The Walk, la storia dell’uomo che ha reso le Torri Gemelle immortali

Il 7 agosto 1974, alla vigilia delle dimissioni di Richard Nixon, Philippe Petit, un giovane funambolo francese, attraversò il vuoto tra le Torri Gemelle camminando su una fune d’acciaio. Chi si trovava nei paraggi rimase con il fiato sospeso, a guardare quel giovane ventiquattrenne danzare tra le nuvole. Quarant’anni più tardi, Robert Zemeckis, porta lo spettatore dove solo un uomo era mai stato, 110 piani più su, a 412 metri da terra, costringendolo a rivivere assieme a Petit (Joseph Gordon-Levitt), le paure, i dubbi, e la determinazione di raggiungere un sogno. Perchè The Walk è la storia di un sogno e della sua realizzazione.

 THE WALK –

«Quando osservi un funambolo – spiega Zemeckis – devi sempre alzare lo sguardo su di lui, non hai mai la prospettiva di com’è dall’alto della fune. Il nostro film seguirà invece la storia di Petit mettendo lo spettatore in cima alla fune, a camminare con Philippe, presentando l’immagine in 3D, con un risultato altamente spettacolare ed emozionante». Se è vero quindi che si deve a Zemeckis, regista di capolavori del calibro di Forrest Gump, Ritorno al Futuro e Chi ha incastrato Roger Rabbit, il merito di aver spostato la prospettiva dell’avventura, grazie ad una magistrale resa in 3D, è altrettanto vero che il premio Oscar ben poco poteva aggiungere ad una storia già incredibile di per sé.

ROBERT ZEMECKIS –

La narrazione volutamente fiabesca e l’uso surrele della Statua della Libertà da cui Petit racconta in prima persona la sua storia, espone l’impresa dell’artista francese ad un accostamento più onirico che verosimile. «E’ una storia vera – conferma ancora Zemeckis -nei minimi dettagli, ma ha anche un tono da ‘c’era una volta’ , un tempo e un luogo che non ci sono più, e ho voluto mescolare il letterale e il simbolico».

LE TORRI GEMELLE –

Nel ’74, all’epoca dei fatti, le Torri Gemelle erano ancora in costruzione. Un bene per Petit che, assieme ad un manipolo di complici, tra cui un impecabile Ben Kingsley, riesce ad arrivare in cima durante la notte, per installare la sua fune. Il termine “complici” non è casuale. The Walk, infatti, ha tutte le carte in regola per rientrare nella categoria dell’heist movie, in cui la banda ha come unico obiettivo quello di tentare l’impresa del secolo. Ma Petit riesce a portare a casa due colpi grossi: il primo, ovviamente, è quello della traversata dei 42 metri che separano le due torri.

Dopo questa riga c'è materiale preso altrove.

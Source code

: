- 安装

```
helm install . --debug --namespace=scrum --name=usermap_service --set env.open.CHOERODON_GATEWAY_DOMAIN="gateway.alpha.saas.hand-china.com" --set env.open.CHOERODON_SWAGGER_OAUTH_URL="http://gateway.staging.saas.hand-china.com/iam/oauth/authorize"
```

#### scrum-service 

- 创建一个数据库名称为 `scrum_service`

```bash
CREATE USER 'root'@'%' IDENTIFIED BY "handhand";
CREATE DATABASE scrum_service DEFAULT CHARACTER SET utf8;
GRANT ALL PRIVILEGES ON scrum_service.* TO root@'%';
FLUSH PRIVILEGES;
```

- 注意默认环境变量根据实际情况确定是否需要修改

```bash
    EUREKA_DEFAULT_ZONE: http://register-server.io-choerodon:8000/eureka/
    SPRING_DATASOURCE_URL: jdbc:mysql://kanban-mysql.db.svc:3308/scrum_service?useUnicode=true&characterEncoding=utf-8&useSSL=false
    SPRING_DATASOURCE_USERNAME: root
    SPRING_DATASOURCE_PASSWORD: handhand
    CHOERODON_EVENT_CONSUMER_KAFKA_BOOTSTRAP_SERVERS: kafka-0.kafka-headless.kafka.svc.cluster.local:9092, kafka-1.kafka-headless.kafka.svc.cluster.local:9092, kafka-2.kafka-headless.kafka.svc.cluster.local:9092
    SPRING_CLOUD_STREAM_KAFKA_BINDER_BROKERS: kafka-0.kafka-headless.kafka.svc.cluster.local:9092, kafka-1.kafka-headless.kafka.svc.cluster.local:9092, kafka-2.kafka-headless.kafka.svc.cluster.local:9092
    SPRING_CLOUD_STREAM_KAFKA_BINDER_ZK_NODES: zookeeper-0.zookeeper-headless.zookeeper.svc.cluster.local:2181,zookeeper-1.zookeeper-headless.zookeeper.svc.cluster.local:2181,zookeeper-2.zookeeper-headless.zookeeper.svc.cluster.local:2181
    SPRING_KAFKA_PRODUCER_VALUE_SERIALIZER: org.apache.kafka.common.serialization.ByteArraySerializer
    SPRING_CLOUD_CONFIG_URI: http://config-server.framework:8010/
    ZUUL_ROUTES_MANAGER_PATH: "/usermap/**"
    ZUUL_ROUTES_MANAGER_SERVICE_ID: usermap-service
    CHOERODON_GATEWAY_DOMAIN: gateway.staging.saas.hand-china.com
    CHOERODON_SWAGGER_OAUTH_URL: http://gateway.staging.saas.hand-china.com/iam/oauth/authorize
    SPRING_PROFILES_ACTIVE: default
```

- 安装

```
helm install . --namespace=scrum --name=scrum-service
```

Il secondo è stato quello di aver regalato un anima a due palazzi, apparentemente brutti, che senza di lui difficilmente sarebbero diventati il simbolo della Grande Mela. «All’inizio le Twin Towers non piacevano a nessuno – aggiunge il regista – e mentre le stavano tirando su a New York tutti dicevano che sembravano degli enormi schedari per uffici. Poi, dopo la performance di Petit, la gente ha iniziato ad amarle, improvvisamente erano diventate poetiche, avevano subito una trasformazione. Avevano una personalità». A Zemeckis va senza dubbio il merito di aver “umanizzato” quegli enormi schedari, rendendoli a loro volta personaggi e protagonisti di The Walk. La regia offre quello che ci si aspetta da uno come Zameckis e tiene lo spettatore con il fiato sospeso dall’inizio alla fine, il resto lo fa il 3D. La narrazione, talvolta un po’ forzata, rischia di essere ridondante e insistentemente eroica. Troppo.